• PROBLEM REQUIREMENTS: Below are entries; output exactly the lines from the one with "Herr Karl Hirschbach, Verwalter" to the one with "war wolkenlos, bei", both included, and nothing else.

• DATA FOR PROCESSING:
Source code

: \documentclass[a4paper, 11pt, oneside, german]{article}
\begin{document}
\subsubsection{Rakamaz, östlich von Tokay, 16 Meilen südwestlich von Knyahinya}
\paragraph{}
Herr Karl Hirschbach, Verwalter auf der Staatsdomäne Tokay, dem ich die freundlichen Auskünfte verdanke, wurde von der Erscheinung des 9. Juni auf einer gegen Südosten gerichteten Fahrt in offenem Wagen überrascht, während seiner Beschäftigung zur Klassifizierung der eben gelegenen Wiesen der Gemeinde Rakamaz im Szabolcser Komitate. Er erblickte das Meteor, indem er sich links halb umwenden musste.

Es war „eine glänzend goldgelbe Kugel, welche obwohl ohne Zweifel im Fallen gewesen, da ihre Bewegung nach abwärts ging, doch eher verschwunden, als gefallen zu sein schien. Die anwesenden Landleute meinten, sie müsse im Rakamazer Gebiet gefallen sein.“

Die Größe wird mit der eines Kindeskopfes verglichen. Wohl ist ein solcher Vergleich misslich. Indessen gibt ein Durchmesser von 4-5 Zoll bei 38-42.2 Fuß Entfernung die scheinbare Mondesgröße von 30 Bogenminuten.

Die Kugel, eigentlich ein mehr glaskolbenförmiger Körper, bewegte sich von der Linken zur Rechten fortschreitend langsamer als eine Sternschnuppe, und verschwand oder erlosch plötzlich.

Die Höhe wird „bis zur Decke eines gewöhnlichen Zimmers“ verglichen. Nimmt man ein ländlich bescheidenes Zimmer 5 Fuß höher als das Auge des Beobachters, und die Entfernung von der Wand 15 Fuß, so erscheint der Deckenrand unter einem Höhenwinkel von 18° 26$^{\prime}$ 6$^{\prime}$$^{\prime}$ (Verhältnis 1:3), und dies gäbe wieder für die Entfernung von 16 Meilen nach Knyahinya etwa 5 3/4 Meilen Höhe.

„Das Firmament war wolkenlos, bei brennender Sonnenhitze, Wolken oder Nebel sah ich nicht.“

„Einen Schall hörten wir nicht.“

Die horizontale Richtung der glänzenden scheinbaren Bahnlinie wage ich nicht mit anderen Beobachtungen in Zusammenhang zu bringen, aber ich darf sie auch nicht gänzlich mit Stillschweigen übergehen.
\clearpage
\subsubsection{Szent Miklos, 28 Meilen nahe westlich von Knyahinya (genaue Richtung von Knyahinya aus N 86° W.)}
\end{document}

--

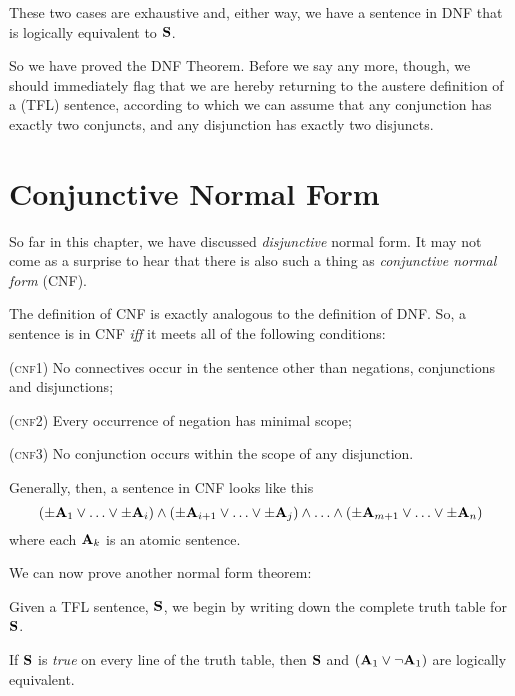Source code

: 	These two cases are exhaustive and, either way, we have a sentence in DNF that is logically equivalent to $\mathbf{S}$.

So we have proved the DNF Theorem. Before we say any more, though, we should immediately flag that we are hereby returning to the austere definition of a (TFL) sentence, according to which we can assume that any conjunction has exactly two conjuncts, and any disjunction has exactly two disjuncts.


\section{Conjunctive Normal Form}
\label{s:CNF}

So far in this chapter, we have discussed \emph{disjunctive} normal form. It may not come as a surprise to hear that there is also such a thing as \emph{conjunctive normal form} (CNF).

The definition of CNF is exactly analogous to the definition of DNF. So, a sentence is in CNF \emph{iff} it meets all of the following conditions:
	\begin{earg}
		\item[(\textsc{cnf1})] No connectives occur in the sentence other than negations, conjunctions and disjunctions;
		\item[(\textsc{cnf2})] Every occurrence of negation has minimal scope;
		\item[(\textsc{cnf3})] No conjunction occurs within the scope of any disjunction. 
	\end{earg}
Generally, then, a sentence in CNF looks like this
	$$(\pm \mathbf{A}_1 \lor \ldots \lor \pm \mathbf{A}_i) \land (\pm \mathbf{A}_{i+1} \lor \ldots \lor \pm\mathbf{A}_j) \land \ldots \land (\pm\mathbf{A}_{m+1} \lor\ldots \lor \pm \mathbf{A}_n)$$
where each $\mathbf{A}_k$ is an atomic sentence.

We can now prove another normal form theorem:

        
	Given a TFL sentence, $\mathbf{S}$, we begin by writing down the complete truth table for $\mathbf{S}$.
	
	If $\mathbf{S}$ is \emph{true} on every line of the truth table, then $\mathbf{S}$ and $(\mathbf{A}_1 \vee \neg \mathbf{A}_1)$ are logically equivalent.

• RESPONSE AREA:
Herr Karl Hirschbach, Verwalter auf der Staatsdomäne Tokay, dem ich die freundlichen Auskünfte verdanke, wurde von der Erscheinung des 9. Juni auf einer gegen Südosten gerichteten Fahrt in offenem Wagen überrascht, während seiner Beschäftigung zur Klassifizierung der eben gelegenen Wiesen der Gemeinde Rakamaz im Szabolcser Komitate. Er erblickte das Meteor, indem er sich links halb umwenden musste.

Es war „eine glänzend goldgelbe Kugel, welche obwohl ohne Zweifel im Fallen gewesen, da ihre Bewegung nach abwärts ging, doch eher verschwunden, als gefallen zu sein schien. Die anwesenden Landleute meinten, sie müsse im Rakamazer Gebiet gefallen sein.“

Die Größe wird mit der eines Kindeskopfes verglichen. Wohl ist ein solcher Vergleich misslich. Indessen gibt ein Durchmesser von 4-5 Zoll bei 38-42.2 Fuß Entfernung die scheinbare Mondesgröße von 30 Bogenminuten.

Die Kugel, eigentlich ein mehr glaskolbenförmiger Körper, bewegte sich von der Linken zur Rechten fortschreitend langsamer als eine Sternschnuppe, und verschwand oder erlosch plötzlich.

Die Höhe wird „bis zur Decke eines gewöhnlichen Zimmers“ verglichen. Nimmt man ein ländlich bescheidenes Zimmer 5 Fuß höher als das Auge des Beobachters, und die Entfernung von der Wand 15 Fuß, so erscheint der Deckenrand unter einem Höhenwinkel von 18° 26$^{\prime}$ 6$^{\prime}$$^{\prime}$ (Verhältnis 1:3), und dies gäbe wieder für die Entfernung von 16 Meilen nach Knyahinya etwa 5 3/4 Meilen Höhe.

„Das Firmament war wolkenlos, bei brennender Sonnenhitze, Wolken oder Nebel sah ich nicht.“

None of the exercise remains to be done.